The flow path cross section is designed to restrict water flow using capillary characteristics of water, while at the same time providing a large enough flow cross section to prevent small particles from clogging the flow path.

The tapering of plug 125 from the proximal end 262 to the distal end region 229, and the use of water-channel thread 242, allows the flow restrictor to be injected molded very easily and inexpensively. For example, after plug 124 has been injected molded, it can be easily released from a mold by rotating the plug a few turns and then drawing the plug from the mold. The tooling also allows the flow restrictor to be configured for “stand alone” use as a flow restrictor for other common reverse osmosis water filtration systems.

Water-channel thread 242 within flow restrictor 117 controls the flow of the water by generating a capillary action around tapered shaft 226 to restrict the flow of water. Thus, the flow restrictor restricts the water, unlike the traditional winding tube design. The length, i.e., pitch, of the thread can be altered to change the degree of flow restriction.

In other implementations, the length, L1, of tapered shaft 226 can also be modified to control flow rate. For example, housing 125 can have the same dimensions, thus saving on manufacturing costs, and the length of plug 125 can be modified to be shorter, thereby to increase the flow rate through the flow restrictor, or longer, thereby to reduce the flow rate through the flow restrictor.

The one-piece manifold is mountable by screws (not shown) lodged through each of the screw openings 182a and 182b.

The advantages of the one-piece manifold are not limited to the following. The one-piece manifold has an easy-to-change membrane accessible by simply unscrewing the membrane housing 126. The one-piece manifold integrates the check valve for permeate water. The one-piece manifold includes high flow water paths from the tank inlet to the faucet outlet. The filter bowls 121 have two “slip” type o-rings 106, each of which the top o-ring will also seal in compression, and an end stop (not shown) for the threads, so that the bowls cannot be over tightened and will maintain a good seal.

Referring to FIGS. 18A, 18B, and 19 to 21, the one-piece manifold 110 is modified from a standard configuration (a reverse osmosis system that empties concentrate water into a drain) to a zero-waste reverse osmosis system that empties concentrate water into a water source by modifying the shut-off valve 119. Details of converting a standard reverse osmosis system to a zero-waste reverse osmosis system are described in U.S. patent application Ser. No. 10/692,398, filed Oct. 23, 2003, the entire disclosure of which is incorporated herein by reference.

Without modification, shut-off valve 119 stops the flow of intake water based on the pressure in the reverse osmosis tank. Shut-off valve 119 is a barrier between an intake water flow path 700 and a permeate water flow path 702. The shut-off valve includes a piston 720 and a spacer 721. Intake water flow path 700 is opened or closed by the piston 720 depending on the water pressure in the tank. When the piston 720 is closed, the flow of intake water from the filter 112 is prevented from flowing to the filter 114a.

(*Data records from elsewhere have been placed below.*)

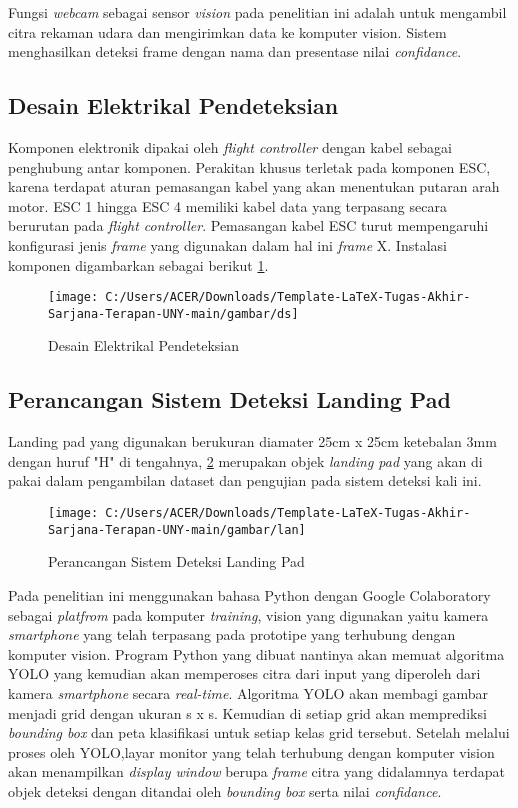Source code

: Fungsi \textit{webcam} sebagai sensor \textit{vision} pada penelitian ini adalah untuk mengambil citra rekaman udara dan mengirimkan data ke komputer vision. Sistem menghasilkan deteksi frame dengan nama dan presentase nilai \textit{confidance}.

\subsection{Desain Elektrikal Pendeteksian}
Komponen elektronik dipakai oleh \textit{flight controller} dengan kabel sebagai penghubung antar komponen. Perakitan khusus terletak pada komponen ESC, karena terdapat aturan pemasangan kabel yang akan menentukan putaran arah motor. ESC 1 hingga ESC 4 memiliki kabel data yang terpasang secara berurutan pada \textit{flight controller}. Pemasangan kabel ESC turut mempengaruhi konfigurasi jenis \textit{frame} yang digunakan dalam hal ini \textit{frame} X. Instalasi komponen digambarkan sebagai berikut \cref{fig:ds}.

\begin{figure}[H]
	\centering
	\texttt{[image: C:/Users/ACER/Downloads/Template-LaTeX-Tugas-Akhir-Sarjana-Terapan-UNY-main/gambar/ds]}
	\caption{Desain Elektrikal Pendeteksian}
	\label{fig:ds}
\end{figure}


\subsection{Perancangan Sistem Deteksi Landing Pad}
Landing pad yang digunakan berukuran diamater 25cm x 25cm ketebalan 3mm dengan huruf "H" di tengahnya, \cref{fig:lan} merupakan objek \textit{landing pad} yang akan di pakai dalam pengambilan dataset dan pengujian pada sistem deteksi kali ini.

\begin{figure}[H]
	\centering
	\texttt{[image: C:/Users/ACER/Downloads/Template-LaTeX-Tugas-Akhir-Sarjana-Terapan-UNY-main/gambar/lan]}
	\caption{Perancangan Sistem Deteksi Landing Pad}
	\label{fig:lan}
\end{figure}

Pada penelitian ini menggunakan bahasa Python dengan Google Colaboratory sebagai \textit{platfrom} pada komputer \textit{training}, vision yang digunakan yaitu kamera \textit{smartphone} yang telah terpasang pada prototipe yang terhubung dengan komputer vision. Program Python yang dibuat nantinya akan memuat algoritma YOLO yang kemudian akan memperoses citra dari input yang diperoleh dari kamera \textit{smartphone} secara \textit{real-time}. Algoritma YOLO akan membagi gambar menjadi grid dengan ukuran s x s. Kemudian di setiap grid akan memprediksi \textit{bounding box} dan peta klasifikasi untuk setiap kelas grid tersebut\cite{nazilly2020implementasi}. Setelah melalui proses oleh YOLO,layar monitor yang telah terhubung dengan komputer vision akan menampilkan \textit{display window} berupa \textit{frame} citra yang didalamnya terdapat objek deteksi dengan ditandai oleh \textit{bounding box} serta nilai \textit{confidance}.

In one implementation of a zero-waste reverse osmosis system, a modified shut-off valve 619 includes a piston 730 having a shorter length than piston 720 and replaces piston 720. The intake water path 700 will continuously flow from filter 112a to filter 114a independent of the pressure in the reverse osmosis tank due to the piston 730 stopping before it can close the water path 700 to the next filter 114a. An external pump of a zero-waste reverse osmosis system (not shown) pumps into the normal inlet port 154.

In another implementation, a shut-off valve 719 is modified to include a spacer 740, in place of piston 720 and spacer 721, that is long enough to restrict flow of incoming water from filter 112 from flowing to filter 114a, regardless of the pressure within the reverse osmosis tank. Instead, the water flows out through a zero-waste port 671 and in through a zero-waste port 672 and continues on to filter 114a.

Referring to FIGS. 22A to 22C, in other implementations, the flow restrictor may be modified for systems that do not include a one-piece manifold. For example, a flow restrictor 917 may be used in system 10 or in zero-waste reverse osmosis systems such as those described in U.S. patent application Ser. No. 10/692,398, filed Oct. 23, 2003, the entire disclosure of which is incorporated herein by reference. The flow restrictor 917 includes a plug 924 and a housing 925.

Plug 924 includes a tapered shaft 226 having a length, L3, e.g., about 1.5 inches, a screw thread section 927, an o-ring 928 and an aperture 930 that leads into a proximal end 962 forming a port 964. Screw thread section 927 includes screw threads 931a and 931b separated from one another by a first gap 932a and a second gap (not shown). Plug 924 and housing 925 are interengaged by screw threads 931a and 931b with screw thread 941, which along with o-ring 928 provide a water tight seal. Water flow is similar to flow restrictor 117 except after water passes through the first and second gaps, the water is forced through aperture 930 and out port 964.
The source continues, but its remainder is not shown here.